Morgan Stanley, perhaps in an effort to quell investor fears that it was on similarly shaky ground as Lehman Brothers, pre-announced its third-quarter earnings yesterday, surprising analysts with census beating results. That hasn’t stopped the stock from continuing its descent, however, and speculation has begun that CEO John Mack may have to find a buyer to avoid a Lehman-like fate.
The institutional securities division—which includes investment banking and fixed income as well as equity sales and trading—drove the better-than-expected $1.32 per share earnings result. Analysts predicted $0.77 per share. Net revenues in institutional securities were $5.91 billion in the quarter, up 19.9 percent from the same time last year, although $745 million of the revenue came from a one-time event: the sale of a stake of MSCI, the famed index maker.
On the retail side, global wealth management posted unavoidably bad numbers—but not terrible, given the market; net revenue of $1.62 billion was down 8 percent from last year, and retail suffered a pre-tax loss of $34 million, due largely to a $277 charge related to auction-rate securities. However, despite the market environment and settlement charges, global wealth management posted an eye-popping $13.7 billion in net new client assets, the unit’s tenth straight quarter of inflows—and the second highest quarterly haul ever.
The asset flows reflect the 280 new FAs that came aboard in the quarter, a 3.4-percent increase from the year before, most of them recruits from other firms. Morgan Stanley’s recruiting success suggests the firm continues to fair the best amid the market turmoil of the last 18 months. (Click here to read Registered Rep.’s July feature story, "Morgan’s Magic.") Indeed, in the earnings call yesterday, management commented that Merrill’s merger announcement with Bank of America was an excellent opportunity, and that they have been “getting a lot of phone calls.” Judging from FA sentiment at Merrill—positive thus far—whether they leave depends somewhat on the size of retention package they’re offered by Bank of America. In the end, Merrill Lynch, UBS, Citi/Smith Barney and Wachovia have all made larger write-downs on assets, posted bigger losses and have endured a greater number of embarrassing newspaper headlines in the past year-and-a-half versus Morgan Stanley. (Click here to view a New York Times interactive chart of write-downs and losses.)

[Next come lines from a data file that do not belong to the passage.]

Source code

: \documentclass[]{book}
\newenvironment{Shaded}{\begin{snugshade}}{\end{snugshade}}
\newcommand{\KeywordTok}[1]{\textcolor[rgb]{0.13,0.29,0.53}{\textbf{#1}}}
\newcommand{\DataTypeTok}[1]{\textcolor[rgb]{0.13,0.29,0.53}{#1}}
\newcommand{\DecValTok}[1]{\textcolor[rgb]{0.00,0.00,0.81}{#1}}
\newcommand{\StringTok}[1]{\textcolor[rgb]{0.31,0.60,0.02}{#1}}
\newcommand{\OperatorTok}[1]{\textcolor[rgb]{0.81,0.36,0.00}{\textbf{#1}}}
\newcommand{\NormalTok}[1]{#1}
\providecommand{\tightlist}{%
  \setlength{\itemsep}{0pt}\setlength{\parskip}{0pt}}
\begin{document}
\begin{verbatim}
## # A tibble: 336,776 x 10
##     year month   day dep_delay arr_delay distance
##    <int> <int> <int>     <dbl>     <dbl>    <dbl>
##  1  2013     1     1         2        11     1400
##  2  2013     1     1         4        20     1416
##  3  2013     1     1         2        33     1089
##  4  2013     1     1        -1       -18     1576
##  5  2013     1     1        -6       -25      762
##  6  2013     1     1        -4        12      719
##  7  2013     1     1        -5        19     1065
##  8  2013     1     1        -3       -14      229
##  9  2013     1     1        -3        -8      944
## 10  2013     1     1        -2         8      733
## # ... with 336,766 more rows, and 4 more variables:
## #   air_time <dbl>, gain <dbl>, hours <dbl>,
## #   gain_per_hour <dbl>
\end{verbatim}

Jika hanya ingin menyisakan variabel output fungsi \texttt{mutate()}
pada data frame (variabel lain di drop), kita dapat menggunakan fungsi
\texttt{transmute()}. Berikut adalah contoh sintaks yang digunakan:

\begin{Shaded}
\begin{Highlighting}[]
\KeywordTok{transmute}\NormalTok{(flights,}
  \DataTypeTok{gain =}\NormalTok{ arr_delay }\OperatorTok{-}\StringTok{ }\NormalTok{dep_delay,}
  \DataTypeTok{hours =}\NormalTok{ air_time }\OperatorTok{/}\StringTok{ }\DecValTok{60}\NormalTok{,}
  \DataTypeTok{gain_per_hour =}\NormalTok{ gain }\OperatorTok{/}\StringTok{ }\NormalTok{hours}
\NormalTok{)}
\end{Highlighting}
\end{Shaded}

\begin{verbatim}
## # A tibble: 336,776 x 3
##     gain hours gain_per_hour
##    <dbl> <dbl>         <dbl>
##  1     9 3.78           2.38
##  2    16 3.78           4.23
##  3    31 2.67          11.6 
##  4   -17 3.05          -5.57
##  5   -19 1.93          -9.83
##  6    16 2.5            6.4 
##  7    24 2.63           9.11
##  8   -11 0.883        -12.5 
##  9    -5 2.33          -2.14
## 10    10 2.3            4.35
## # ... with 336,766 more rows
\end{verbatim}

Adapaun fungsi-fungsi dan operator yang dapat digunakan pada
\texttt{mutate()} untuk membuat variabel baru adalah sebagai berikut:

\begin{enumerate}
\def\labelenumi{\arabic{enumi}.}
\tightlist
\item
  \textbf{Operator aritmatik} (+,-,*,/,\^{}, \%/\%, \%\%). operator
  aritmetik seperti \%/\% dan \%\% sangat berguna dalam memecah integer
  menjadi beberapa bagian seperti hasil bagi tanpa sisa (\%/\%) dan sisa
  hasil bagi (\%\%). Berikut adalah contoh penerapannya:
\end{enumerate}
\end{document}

Now, with the stock down 33 percent as of noon today, whether Mack & Company will continue this success as one of two remaining independent investment banks (along with Goldman Sachs) or under the umbrella of a larger institution is the question. Ignoring that noise, Bernstein analyst Brad Hintz likes what he sees: In a report issued today, Hintz says with Morgan’s investment bank second only to Goldman Sachs with higher margin businesses than all its peers (except Goldman Sachs), and the stock trading at 0.85 times Q3 2008 book value, he believes “The stock is attractively priced,” and rates it a market “outperform” with a target price of $60.